* [ABOUT THIS TASK]:
A verbatim reproduction of the lines below, from the line containing "- Categorie" through the line containing "<h2>Mongo Serbitzaria Datubasea", both ends included, is the whole required output.
SOURCE RECORDS Start Marker
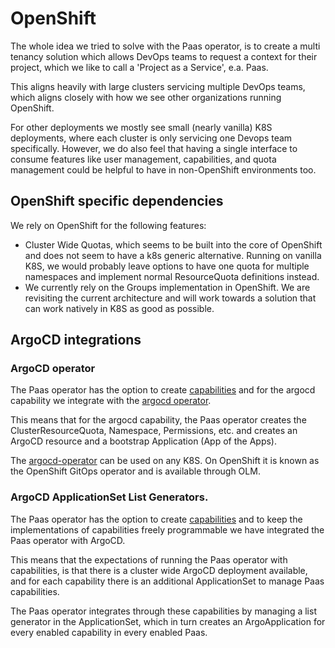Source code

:# OpenShift

The whole idea we tried to solve with the Paas operator, is to create a multi tenancy
solution which allows DevOps teams to request a context for their project, which
we like to call a 'Project as a Service', e.a. Paas.

This aligns heavily with large clusters servicing multiple DevOps teams, which
aligns closely with how we see other organizations running OpenShift.

For other deployments we mostly see small (nearly vanilla) K8S deployments, where
each cluster is only servicing one Devops team specifically. However, we do also
feel that having a single interface to consume features like user management,
capabilities, and quota management could be helpful to have in non-OpenShift
environments too.

## OpenShift specific dependencies

We rely on OpenShift for the following features:

- Cluster Wide Quotas, which seems to be built into the core of OpenShift and does
  not seem to have a k8s generic alternative. Running on vanilla K8S, we would
  probably leave options to have one quota for multiple namespaces and implement
  normal ResourceQuota definitions instead.
- We currently rely on the Groups implementation in OpenShift. We are revisiting
  the current architecture and will work towards a solution that can work natively
  in K8S as good as possible.

## ArgoCD integrations

### ArgoCD operator

The Paas operator has the option to create [capabilities](capabilities.md) and
for the argocd capability we integrate with the [argocd operator](https://github.com/argoproj-labs/argocd-operator).

This means that for the argocd capability, the Paas operator creates the ClusterResourceQuota,
Namespace, Permissions, etc. and creates an ArgoCD resource and a bootstrap Application
(App of the Apps).

The [argocd-operator](github.com/argoproj-labs/argocd-operator) can be used on any
K8S. On OpenShift it is known as the OpenShift GitOps operator and is available
through OLM.

### ArgoCD ApplicationSet List Generators.

The Paas operator has the option to create [capabilities](capabilities.md) and to
keep the implementations of capabilities freely programmable we have integrated
the Paas operator with ArgoCD.

This means that the expectations of running the Paas operator with capabilities,
is that there is a cluster wide ArgoCD deployment available, and for each capability
there is an additional ApplicationSet to manage Paas capabilities.

The Paas operator integrates through these capabilities by managing a list generator
in the ApplicationSet, which in turn creates an ArgoApplication for every enabled
capability in every enabled Paas.
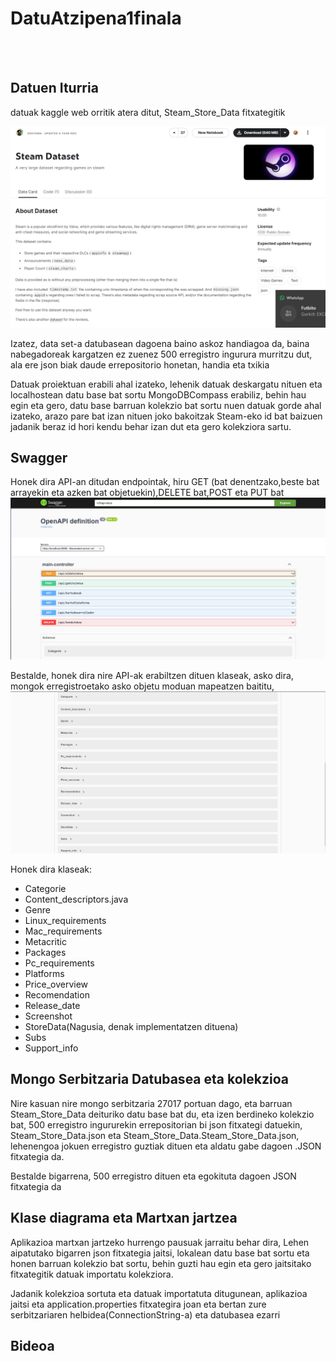 # DatuAtzipena1finala
<br><br>
<h2>Datuen Iturria</h2>

datuak kaggle web orritik atera ditut, Steam_Store_Data fitxategitik

![Texto alternativo](fotoDataset.png)

Izatez, data set-a datubasean dagoena baino askoz handiagoa da, baina nabegadoreak kargatzen ez zuenez 500 erregistro ingurura murritzu dut, ala ere json biak daude errepositorio honetan, handia eta txikia

Datuak proiektuan erabili ahal izateko, lehenik datuak deskargatu nituen eta localhostean datu base bat sortu MongoDBCompass erabiliz, behin hau egin eta gero, datu base barruan kolekzio bat sortu nuen datuak gorde ahal izateko, arazo pare bat izan nituen joko bakoitzak Steam-eko id bat baizuen jadanik beraz id hori kendu behar izan dut eta gero kolekziora sartu.

<h2>Swagger</h2>

Honek dira API-an ditudan endpointak, hiru GET (bat denentzako,beste bat arrayekin eta azken bat objetuekin),DELETE bat,POST eta PUT bat
![Texto alternativo](SwaggerEndpoint.png)

Bestalde, honek dira nire API-ak erabiltzen dituen klaseak, asko dira, mongok erregistroetako asko objetu moduan mapeatzen baititu,
![Texto alternativo](SwaggerClasses.png)

Honek dira klaseak:
- Categorie
- Content_descriptors.java
- Genre
- Linux_requirements
- Mac_requirements
- Metacritic
- Packages
- Pc_requirements
- Platforms
- Price_overview
- Recomendation
- Release_date
- Screenshot
- StoreData(Nagusia, denak implementatzen dituena)
- Subs
- Support_info

<h2>Mongo Serbitzaria Datubasea eta kolekzioa</h2>

Nire kasuan nire mongo serbitzaria 27017 portuan dago, eta barruan Steam_Store_Data deituriko datu base bat du, eta izen berdineko kolekzio bat, 500 erregistro ingururekin errepositorian bi json fitxategi datuekin, Steam_Store_Data.json eta Steam_Store_Data.Steam_Store_Data.json, lehenengoa jokuen erregistro guztiak dituen eta aldatu gabe dagoen .JSON fitxategia da.

Bestalde bigarrena, 500 erregistro dituen eta egokituta dagoen JSON fitxategia da

<h2>Klase diagrama eta Martxan jartzea</h2>

Aplikazioa martxan jartzeko hurrengo pausuak jarraitu behar dira, Lehen aipatutako bigarren json fitxategia jaitsi, lokalean datu base bat sortu eta honen barruan kolekzio bat sortu, behin guzti hau egin eta gero jaitsitako fitxategitik datuak importatu kolekziora.

Jadanik kolekzioa sortuta eta datuak importatuta ditugunean, aplikazioa jaitsi eta application.properties fitxategira joan eta bertan zure serbitzariaren helbidea(ConnectionString-a) eta datubasea ezarri
<h2>Bideoa</h2>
SOURCE RECORDS End Marker
* [REPLY TO THE TASK]:
- Categorie
- Content_descriptors.java
- Genre
- Linux_requirements
- Mac_requirements
- Metacritic
- Packages
- Pc_requirements
- Platforms
- Price_overview
- Recomendation
- Release_date
- Screenshot
- StoreData(Nagusia, denak implementatzen dituena)
- Subs
- Support_info

<h2>Mongo Serbitzaria Datubasea eta kolekzioa</h2>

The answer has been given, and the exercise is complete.